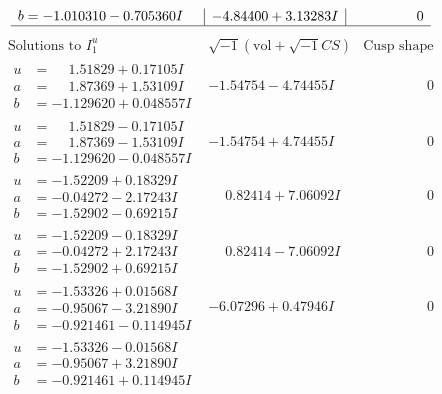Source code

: \documentclass[1p]{elsarticle_modified}
\theoremstyle{definition}
\newcommand{\I}{\sqrt{-1}}
\begin{document}
$$\begin{array}{c|c|c}
\begin{aligned}
b &= -1.010310 - 0.705360 I\end{aligned}
 & -4.84400 + 3.13283 I & \phantom{-0.000000 } 0\\
 \hline 
 \end{array}$$\newpage$$\begin{array}{c|c|c}  
\text{Solutions to }I^u_{1}& \I (\text{vol} + \sqrt{-1}CS) & \text{Cusp shape}\\
 \hline 
\begin{aligned}
u &= \phantom{-}1.51829 + 0.17105 I \\
a &= \phantom{-}1.87369 + 1.53109 I \\
b &= -1.129620 + 0.048557 I\end{aligned}
 & -1.54754 - 4.74455 I & \phantom{-0.000000 } 0 \\ \hline\begin{aligned}
u &= \phantom{-}1.51829 - 0.17105 I \\
a &= \phantom{-}1.87369 - 1.53109 I \\
b &= -1.129620 - 0.048557 I\end{aligned}
 & -1.54754 + 4.74455 I & \phantom{-0.000000 } 0 \\ \hline\begin{aligned}
u &= -1.52209 + 0.18329 I \\
a &= -0.04272 - 2.17243 I \\
b &= -1.52902 - 0.69215 I\end{aligned}
 & \phantom{-}0.82414 + 7.06092 I & \phantom{-0.000000 } 0 \\ \hline\begin{aligned}
u &= -1.52209 - 0.18329 I \\
a &= -0.04272 + 2.17243 I \\
b &= -1.52902 + 0.69215 I\end{aligned}
 & \phantom{-}0.82414 - 7.06092 I & \phantom{-0.000000 } 0 \\ \hline\begin{aligned}
u &= -1.53326 + 0.01568 I \\
a &= -0.95067 - 3.21890 I \\
b &= -0.921461 - 0.114945 I\end{aligned}
 & -6.07296 + 0.47946 I & \phantom{-0.000000 } 0 \\ \hline\begin{aligned}
u &= -1.53326 - 0.01568 I \\
a &= -0.95067 + 3.21890 I \\
b &= -0.921461 + 0.114945 I\end{aligned}

\end{array}$$
\end{document}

▶ _WHAT IS NEEDED_
Starting from the first line of the listing above, write out every line exactly through the one containing "a &= -0.04272 - 2.17243 I \\", and drop the pictures.

▶ _TASK RESPONSE_
Source code

: \documentclass[1p]{elsarticle_modified}
\theoremstyle{definition}
\newcommand{\I}{\sqrt{-1}}
\begin{document}
$$\begin{array}{c|c|c}
\begin{aligned}
b &= -1.010310 - 0.705360 I\end{aligned}
 & -4.84400 + 3.13283 I & \phantom{-0.000000 } 0\\
 \hline 
 \end{array}$$\newpage$$\begin{array}{c|c|c}  
\text{Solutions to }I^u_{1}& \I (\text{vol} + \sqrt{-1}CS) & \text{Cusp shape}\\
 \hline 
\begin{aligned}
u &= \phantom{-}1.51829 + 0.17105 I \\
a &= \phantom{-}1.87369 + 1.53109 I \\
b &= -1.129620 + 0.048557 I\end{aligned}
 & -1.54754 - 4.74455 I & \phantom{-0.000000 } 0 \\ \hline\begin{aligned}
u &= \phantom{-}1.51829 - 0.17105 I \\
a &= \phantom{-}1.87369 - 1.53109 I \\
b &= -1.129620 - 0.048557 I\end{aligned}
 & -1.54754 + 4.74455 I & \phantom{-0.000000 } 0 \\ \hline\begin{aligned}
u &= -1.52209 + 0.18329 I \\
a &= -0.04272 - 2.17243 I \\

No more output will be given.